Si des langues intéressées pourlèchent ta fiente royale, Ô Souverain ! Si des candidats affamés de commandements et bourrés de platitudes, brossent l’échine et la croupe de ton autocratie de papier ; si tu te grises de l’encens et des promesses que te déversent ceux qui t’ont toujours trahi, te trompent et te vendront demain : c’est que toi-même tu leur ressembles. C’est que tu ne vaux pas mieux que la horde de tes faméliques adulateurs. C’est que n’ayant pu t’élever à la conscience de ton individualité et de ton indépendance, tu es incapable de t’affranchir par toi-même. Tu ne veux, donc tu ne peux être libre.

Allons, vote bien ! Aies confiance en tes mandataires, crois en tes élus.

Mais cesse de te plaindre. Les jougs que tu subis, c’est toi-même qui te les imposes. Les crimes dont tu souffres, c’est toi qui les commets. C’est toi le maître, c’est toi le criminel, et, ironie, c’est toi l’esclave, c’est toi la victime.

Nous autres, las de l’oppression des maîtres que tu nous donnes, las de supporter leur arrogance, las de supporter ta passivité, nous venons t’appeler à la réflexion, à l’action [sic].

Allons, un bon mouvement : quitte l’habit étroit de la législation, lave ton corps rudement, afin que crèvent les parasites et la vermine qui te dévorent. Alors seulement tu pourras vivre pleinement.

* * * * * * *


À l’homme qui veut voter
Les abstentionnistes / L’Anarchie, 1906 (Causeries populaires)
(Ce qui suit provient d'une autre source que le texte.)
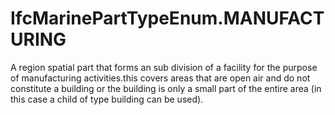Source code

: IfcMarinePartTypeEnum.MANUFACTURING
===================================
A region spatial part that forms an sub division of a facility for the purpose
of manufacturing activities.this covers areas that are open air and do not
constitute a building or the building is only a small part of the entire area
(in this case a child of type building can be used).  
  
  
  


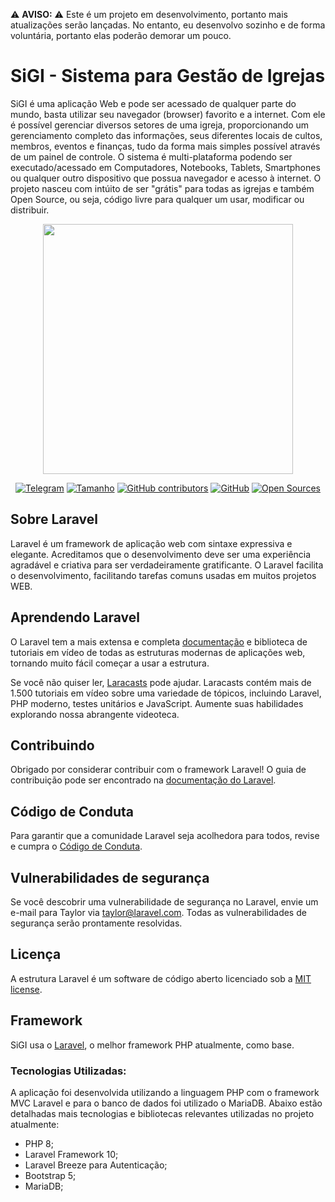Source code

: ⚠️ **AVISO:** ⚠️ Este é um projeto em desenvolvimento, portanto mais atualizações serão lançadas. No entanto, eu desenvolvo sozinho e de forma voluntária, portanto elas poderão demorar um pouco.

# SiGI - Sistema para Gestão de Igrejas

SiGI é uma aplicação Web e pode ser acessado de qualquer parte do mundo, basta utilizar seu navegador (browser) favorito e a internet. Com ele é possível gerenciar diversos setores de uma igreja, proporcionando um gerenciamento completo das informações, seus diferentes locais de cultos, membros, eventos e finanças, tudo da forma mais simples possível através de um painel de controle. O sistema é multi-plataforma podendo ser executado/acessado em Computadores, Notebooks, Tablets, Smartphones ou qualquer outro dispositivo que possua navegador e acesso à internet.
O projeto nasceu com intúito de ser "grátis" para todas as igrejas e também Open Source, ou seja, código livre para qualquer um usar, modificar ou distribuir.


<p align="center"><a href="https://laravel.com" target="_blank"><img src="https://raw.githubusercontent.com/laravel/art/master/logo-lockup/5%20SVG/2%20CMYK/1%20Full%20Color/laravel-logolockup-cmyk-red.svg" width="400"></a></p>


<p align="center">
<a href="https://t.me/k4k4rot0)"><img src="https://img.shields.io/badge/Meu-Telegram-red" alt="Telegram"></a>
<a href=""><img src="https://img.shields.io/github/repo-size/k4k4rot0/login?label=Tamanho" alt="Tamanho"></a>
<a href=""><img alt="GitHub contributors" src="https://img.shields.io/github/contributors/k4k4rot0/project_idmp"></a>
<a href=""><img alt="GitHub" src="https://img.shields.io/github/license/k4k4rot0/project_idmp"></a>
<a href=""><img src="https://badges.frapsoft.com/os/v1/open-source.png?v=103" alt="Open Sources"></a>
</p>

## Sobre Laravel

Laravel é um framework de aplicação web com sintaxe expressiva e elegante. Acreditamos que o desenvolvimento deve ser uma experiência agradável e criativa para ser verdadeiramente gratificante. O Laravel facilita o desenvolvimento, facilitando tarefas comuns usadas em muitos projetos WEB.


## Aprendendo Laravel

O Laravel tem a mais extensa e completa [documentação](https://laravel.com/docs) e biblioteca de tutoriais em vídeo de todas as estruturas modernas de aplicações web, tornando muito fácil começar a usar a estrutura.

Se você não quiser ler, [Laracasts](https://laracasts.com) pode ajudar. Laracasts contém mais de 1.500 tutoriais em vídeo sobre uma variedade de tópicos, incluindo Laravel, PHP moderno, testes unitários e JavaScript. Aumente suas habilidades explorando nossa abrangente videoteca.


## Contribuindo

Obrigado por considerar contribuir com o framework Laravel! O guia de contribuição pode ser encontrado na [documentação do Laravel](https://laravel.com/docs/contributions).

## Código de Conduta

Para garantir que a comunidade Laravel seja acolhedora para todos, revise e cumpra o [Código de Conduta](https://laravel.com/docs/contributions#code-of-conduct).

## Vulnerabilidades de segurança

Se você descobrir uma vulnerabilidade de segurança no Laravel, envie um e-mail para Taylor via [taylor@laravel.com](mailto:taylor@laravel.com). Todas as vulnerabilidades de segurança serão prontamente resolvidas.


## Licença

A estrutura Laravel é um software de código aberto licenciado sob a [MIT license](https://opensource.org/licenses/MIT).

## Framework

SiGI usa o [Laravel](http://laravel.com), o melhor framework PHP atualmente, como base.

### Tecnologias Utilizadas:

A aplicação foi desenvolvida utilizando a linguagem PHP com o framework MVC Laravel e para o banco de dados foi utilizado o MariaDB. Abaixo estão detalhadas mais tecnologias e bibliotecas relevantes utilizadas no projeto atualmente:

- PHP 8;
- Laravel Framework 10;
- Laravel Breeze para Autenticação;
- Bootstrap 5;
- MariaDB;
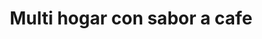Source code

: ---
title: "Multi hogar con sabor a cafe"
url: /puerto-gaitan/multi-hogar-con-sabor-a-cafe/
shop: menaje del hogar
---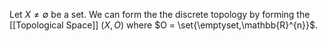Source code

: Let $X \ne \emptyset$ be a set.
We can form the the discrete topology by forming the [[Topological Space]] $(X,O)$  where $O = \set{\emptyset,\mathbb{R}^{n}}$.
À nouveau, l’heure de choisir les bergers a sonné.
Elle retentit gravement au beffroi de toutes les politiques,
afin que tu ne l’oublies pas :
Tous aux urnes, pas d’abstentions,
voici le refrain final des sonneries diverses.

- Ne pas voter, c’est un pêché, dit le catholique.
- Ne pas voter, c’est être un mauvais citoyen, dit le républicain.
- Ne pas voter, c’est trahir ses frères, dit le socialiste.


Qu’est-ce donc que voter ?
C’est choisir soi-même le maître
qui vous donnera le fouet,
qui vous volera.


L’ouvrier forge les chaînes qui l’attachent, bâtit les prisons qui l’enferment, fabrique les fusils qui le tuent. Il pétrit la brioche qu’il ne mangera pas, il tisse les vêtements qu’il ne portera pas… Mais cela ne lui semble pas suffisant. Il veut paraitre le maitre, le peuple souverain, et il choisit lui-même ceux qui lui tondront la laine sur le dos. Il est le bétail, le troupeau qui nomme ses bergers.

Il croit qu’il est impossible de ne pas être dirigé, aussi veut-il se payer le chic de choisir les bergers qui frapperont son échine et les chiens qui mordront ses mollets.

Homme qui veux voter, réfléchis.

Réfléchis bien.

Les riches ne sont puissants
que par leurs bergers et leurs chiens,
et la force du berger et du chien
ne vient que de ton acceptation,
de ton obéissance, de ton vote.


Ne va plus jeter ton bulletin dans l’urne. Reste chez toi ou va te balader. Tu verras alors la tête des maîtres et des candidats. Moque-toi du vote. Ta force n’est pas dans un carré de papier. Elle est dans ton cerveau, dans tes bras, dans ta volonté, lorsque tu sauras les employer à faire tes affaires et non celle des autres.

Si tu votes, tant pis pour toi.
Tu deviens notre adversaire, car
Notre ennemi c’est notre maître,
Or, l’électeur nomme le maître
Donc l’électeur, voilà l’ennemi.


Albert, dit Albert Libertad, est né le 24 novembre 1875 à Bordeaux et mort le 12 novembre 1908 à Paris.
En 1906, Libertad multipliait les conférences anarchistes et menait une campagne contre les élections législatives.
Il accusait la population d’être complice du pouvoir en lui permettant d’y accéder.